Good thing I did because despite partitioning the drive itself, the opensuse installer kept saying it said was out of space and no fix I found worked. So I booted up TempleOS for advice and the good lord whispered through my speakers, “try the Fedora KDE iso…”
The Fedora live environment booted right away. And unlike OpenSUSE, it recognized my 32:9 resolution so it looked good, too. I clicked through the installer and it rebooted. I was up and running in about 5 minutes.
The “app store” had a Steam and Discord flatpak so I could brag about my superior OS to my friends immediately. Do not install Steam this way, though (see below) EDIT: This apparently wasn’t a mistake, see viktorz’s comment below
The biggest problem I faced was with my audio interface (Focusrite Scarlett 18i8) which was recognized but hardware muted. Had to install alsa-scarlett-gui to unmute them…this was admittedly a huge pain in the ass but it’s a niche problem and it was solved.

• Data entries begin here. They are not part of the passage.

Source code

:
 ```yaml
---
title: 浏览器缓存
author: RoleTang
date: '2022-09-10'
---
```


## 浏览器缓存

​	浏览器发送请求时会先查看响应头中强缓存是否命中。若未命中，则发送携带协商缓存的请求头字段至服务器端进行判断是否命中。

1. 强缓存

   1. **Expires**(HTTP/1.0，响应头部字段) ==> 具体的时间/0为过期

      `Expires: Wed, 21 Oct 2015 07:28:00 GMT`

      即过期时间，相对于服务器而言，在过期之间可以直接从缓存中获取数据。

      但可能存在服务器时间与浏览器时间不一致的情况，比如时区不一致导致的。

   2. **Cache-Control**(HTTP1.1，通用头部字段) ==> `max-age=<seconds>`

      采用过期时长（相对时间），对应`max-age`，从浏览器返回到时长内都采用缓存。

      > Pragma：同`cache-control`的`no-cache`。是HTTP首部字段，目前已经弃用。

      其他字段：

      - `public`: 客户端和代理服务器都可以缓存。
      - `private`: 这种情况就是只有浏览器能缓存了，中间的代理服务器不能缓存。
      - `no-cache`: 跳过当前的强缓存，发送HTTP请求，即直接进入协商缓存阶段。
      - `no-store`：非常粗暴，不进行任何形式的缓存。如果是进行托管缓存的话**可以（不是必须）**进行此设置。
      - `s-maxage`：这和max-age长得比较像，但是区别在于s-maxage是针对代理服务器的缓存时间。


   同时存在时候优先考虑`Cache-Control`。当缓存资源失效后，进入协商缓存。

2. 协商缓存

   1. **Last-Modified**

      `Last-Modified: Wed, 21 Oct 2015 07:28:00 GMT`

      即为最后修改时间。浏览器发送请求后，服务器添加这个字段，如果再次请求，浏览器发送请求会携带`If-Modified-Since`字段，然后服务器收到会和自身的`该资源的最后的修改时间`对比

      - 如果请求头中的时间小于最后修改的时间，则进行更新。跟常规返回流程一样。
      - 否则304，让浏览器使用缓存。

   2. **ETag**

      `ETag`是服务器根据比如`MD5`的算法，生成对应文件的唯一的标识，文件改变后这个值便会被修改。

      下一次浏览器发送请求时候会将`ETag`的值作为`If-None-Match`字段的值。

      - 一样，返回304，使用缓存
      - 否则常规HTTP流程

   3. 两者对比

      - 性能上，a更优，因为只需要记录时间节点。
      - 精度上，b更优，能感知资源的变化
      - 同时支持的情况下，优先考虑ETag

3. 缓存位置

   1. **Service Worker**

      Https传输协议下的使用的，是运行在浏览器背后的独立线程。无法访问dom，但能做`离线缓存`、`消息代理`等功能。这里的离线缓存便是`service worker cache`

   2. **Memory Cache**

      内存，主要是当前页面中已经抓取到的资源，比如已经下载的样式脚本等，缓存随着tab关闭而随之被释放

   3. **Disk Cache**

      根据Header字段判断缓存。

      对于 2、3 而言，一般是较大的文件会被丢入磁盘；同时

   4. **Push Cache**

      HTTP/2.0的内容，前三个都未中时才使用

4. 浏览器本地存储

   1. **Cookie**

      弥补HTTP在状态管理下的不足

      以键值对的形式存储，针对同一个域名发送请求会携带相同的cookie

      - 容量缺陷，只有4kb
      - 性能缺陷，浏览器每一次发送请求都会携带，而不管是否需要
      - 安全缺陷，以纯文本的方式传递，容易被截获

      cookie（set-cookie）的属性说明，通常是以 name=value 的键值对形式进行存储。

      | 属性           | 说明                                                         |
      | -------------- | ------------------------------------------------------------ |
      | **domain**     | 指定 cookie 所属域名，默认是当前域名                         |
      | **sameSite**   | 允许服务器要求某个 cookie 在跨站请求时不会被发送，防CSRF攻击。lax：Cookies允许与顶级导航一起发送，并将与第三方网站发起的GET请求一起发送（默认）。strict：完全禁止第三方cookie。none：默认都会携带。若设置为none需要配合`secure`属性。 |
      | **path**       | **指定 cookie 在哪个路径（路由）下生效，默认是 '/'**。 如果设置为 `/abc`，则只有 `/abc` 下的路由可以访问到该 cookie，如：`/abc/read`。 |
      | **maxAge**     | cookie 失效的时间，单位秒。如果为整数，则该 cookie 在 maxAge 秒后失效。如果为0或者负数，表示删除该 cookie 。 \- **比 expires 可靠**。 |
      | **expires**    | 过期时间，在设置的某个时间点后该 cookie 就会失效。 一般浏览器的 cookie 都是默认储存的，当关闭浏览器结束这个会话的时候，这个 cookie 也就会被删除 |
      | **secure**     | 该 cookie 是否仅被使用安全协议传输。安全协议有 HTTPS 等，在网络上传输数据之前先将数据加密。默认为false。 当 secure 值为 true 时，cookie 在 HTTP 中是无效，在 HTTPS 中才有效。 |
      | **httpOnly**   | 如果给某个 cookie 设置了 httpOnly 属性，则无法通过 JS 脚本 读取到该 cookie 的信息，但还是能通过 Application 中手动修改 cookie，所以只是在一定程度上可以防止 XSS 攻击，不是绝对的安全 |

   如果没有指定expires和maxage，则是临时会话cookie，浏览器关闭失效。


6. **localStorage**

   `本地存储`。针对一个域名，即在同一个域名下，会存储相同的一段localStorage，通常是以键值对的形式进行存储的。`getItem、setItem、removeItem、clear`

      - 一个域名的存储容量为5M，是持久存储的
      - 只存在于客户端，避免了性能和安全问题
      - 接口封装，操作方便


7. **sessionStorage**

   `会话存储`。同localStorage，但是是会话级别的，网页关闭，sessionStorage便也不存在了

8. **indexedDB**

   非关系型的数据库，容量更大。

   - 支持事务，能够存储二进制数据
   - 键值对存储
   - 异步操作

The best biggest problem was the video drivers. My resolution maxed out at 32:9 1080@119.97hz and the screen would not wake from sleep. I ran two commands to download and install the Nvidia drivers and it worked - 1440&240hz with HDR and it wakes properly
A minor problem I ran into was Steam not creating shortcuts for games. I learned that this was because the flatpak version is siloed. Installing it “normally” solved this problem. I had already downloaded some games but was able to move them from the original folder in /var to the new one in /home. EDIT: In the comments, viktorz said a symlink would have accomplished the same thing. See what he wrote for more info
Another minor “problem” (I was prepared to lose the functionality) was my crappy Corsair mouse/keyboard. I mainly wanted to disable the default RGB rainbow but was thrilled to find CKB-Next which allowed me to change the colors and map the extra keys on my keyboard.
Anyway, I don’t know why I wrote all this. I guess I was just surprised to find how easy it was and wanted to share. I’m sure I’ll run into some headaches once I try to actually use the computer for stuff but for now, I’m quite happy with the experience.


As a Linux user, this is basically your life now.
But you don’t have every advertising agency on the planet rifling through the contents of your computer… so there’s that.
You will run into some issues with HDR, it’s still pretty new in Plasma and Wine so some games will not recognize that you have HDR support (Path of Exile 2, for example). You can run the games in gamescope (The arch wiki has a good article bout it, btw), which will have a small bit of performance overhead but hasn’t failed me yet at enabling HDR in stubborn games. You also need Proton 10 or better.
Your best bet is to install protonup-qt and use it to download and install GE-Proton10-27. GloriousEggroll maintains a community build of Proton which includes more current versions of the software and some extra community tweaks. protonup-qt just gives you a GUI to install/update. It works with the flatpak version of steam as well.
Don’t be afraid to check other distros wikis. Often the solutions will work on your system or at least give you an idea of what to look for. The Arch and Gentoo wikis are excellent sources of information.